Márcio Porchmann tem retomado o conceito de sociedade pós-industrial, mostrando que a maioria dos empregos está no setor de serviços e que o consumo é cada vez mais de serviços. Mas tudo indica que essa substituição não é suficiente para absorver o trabalho disponível, porque nos serviços também, a informatização reduz postos de trabalho e oferece o auto-serviço (lembremos o que acontece com os bancos).

Temos então que levar muito a sério a possibilidade da redução da jornada de trabalho, tanto na agricultura, como na indústria e serviços.

A perda da centralidade do trabalho exige a construção de outros modelos de previdência e proteção social. O regime de partilha (em que os beneficiários contribuem) precisa ser completado por outro tipo de financiamento, baseado no faturamento que aumenta com a produtividade.
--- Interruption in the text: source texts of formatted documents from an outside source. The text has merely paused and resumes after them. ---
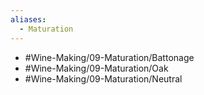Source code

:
 ```yaml
---
aliases:
  - Maturation
---
```

- #Wine-Making/09-Maturation/Battonage
- #Wine-Making/09-Maturation/Oak
- #Wine-Making/09-Maturation/Neutral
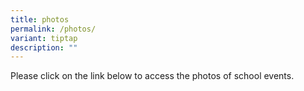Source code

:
 ```yaml
---
title: photos
permalink: /photos/
variant: tiptap
description: ""
---
```

<p>Please click on the link below to access the photos of school events.</p>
Teremos a renda cidadã. Vários países estão evoluindo nessa direção.

A perda da centralidade do trabalho como meio de integração social (Durkheim), abre espaço para a construção da identidade a partir de outras dimensões da subjetividade: gênero, raça, orientação sexual, causas assumidas, etc. Esses novos sujeitos e movimentos sociais não podem cair na “armadilha da diferença” (Flávio Pierutti); seu reconhecimento passa pela mediação da cidadania. Ou seja, do lugar da Nação como comunidade política constituída a partir de pactos, de direitos e do imaginário social.

Para concluir: “Na medida em que a grande indústria se desenvolve, a criação de riqueza efetiva torna-se menos dependente do tempo de trabalho e do quantum de trabalho utilizado do que do poder dos agentes postos em movimento durante o tempo de trabalho, poder que não mantém relação com o tempo de trabalho imediato demandado por sua produção, mas depende muito mais do estado geral da ciência e do processo da tecnologia, ou seja, da utilização dessa ciência na produção” (Giannotti, p.289).

“O trabalhador converte-se no mero órgão consciente distribuído em diversos pontos de um processo objetivo, unificado pela complementaridade de suas partes, cuja produtividade parece criar a medida daquilo que a sociedade produz. Assim se inverte a relação de sentido do trabalho vivo com o trabalho morto” (Giannotti, p. 215).

Essas citações são de Marx nos manuscritos Elementos Fundamentais da Economia Política (Grundisse), redigidos em 1858 e publicados em 1939. Estão no livro de José Arthur Giannotti – Uma Certa Herança Marxista. São as consequências lógicas da incorporação da ciência como força produtiva, percebidas por Marx, “cem anos antes delas se tornarem efetivas e assustadoras”, como diz Giannotti.